Exercise aim: Exactly the lines below from the one with "readable textual list" up to and including the one with "acc, alt, bearing, time, speed" make up the answer, with nothing else added.

◇ ◇ ◇ ◇

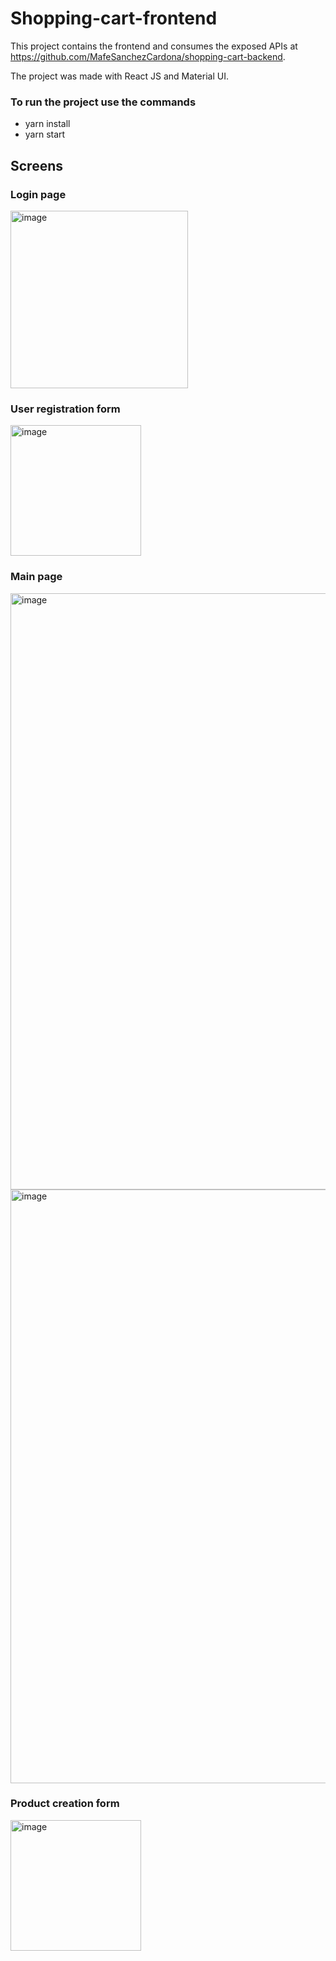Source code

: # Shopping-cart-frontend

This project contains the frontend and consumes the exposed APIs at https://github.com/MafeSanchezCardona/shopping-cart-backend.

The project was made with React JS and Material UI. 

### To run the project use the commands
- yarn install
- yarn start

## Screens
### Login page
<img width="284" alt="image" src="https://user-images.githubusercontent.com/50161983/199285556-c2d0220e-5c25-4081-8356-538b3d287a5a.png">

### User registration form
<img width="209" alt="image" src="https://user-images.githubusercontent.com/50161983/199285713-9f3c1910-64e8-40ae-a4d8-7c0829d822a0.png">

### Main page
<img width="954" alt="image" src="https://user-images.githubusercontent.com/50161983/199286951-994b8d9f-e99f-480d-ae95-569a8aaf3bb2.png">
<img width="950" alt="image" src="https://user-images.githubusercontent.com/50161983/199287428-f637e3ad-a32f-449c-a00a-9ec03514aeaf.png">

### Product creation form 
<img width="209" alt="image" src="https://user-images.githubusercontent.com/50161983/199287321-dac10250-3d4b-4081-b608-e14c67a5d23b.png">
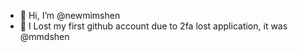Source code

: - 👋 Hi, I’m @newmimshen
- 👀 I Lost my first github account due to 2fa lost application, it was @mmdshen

◇ ◇ ◇ ◇

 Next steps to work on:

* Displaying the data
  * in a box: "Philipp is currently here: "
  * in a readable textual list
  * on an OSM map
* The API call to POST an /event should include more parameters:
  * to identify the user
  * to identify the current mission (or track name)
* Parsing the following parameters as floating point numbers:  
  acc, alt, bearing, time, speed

◇ ◇ ◇ ◇

Your solution:
  * in a readable textual list
  * on an OSM map
* The API call to POST an /event should include more parameters:
  * to identify the user
  * to identify the current mission (or track name)
* Parsing the following parameters as floating point numbers:  
  acc, alt, bearing, time, speed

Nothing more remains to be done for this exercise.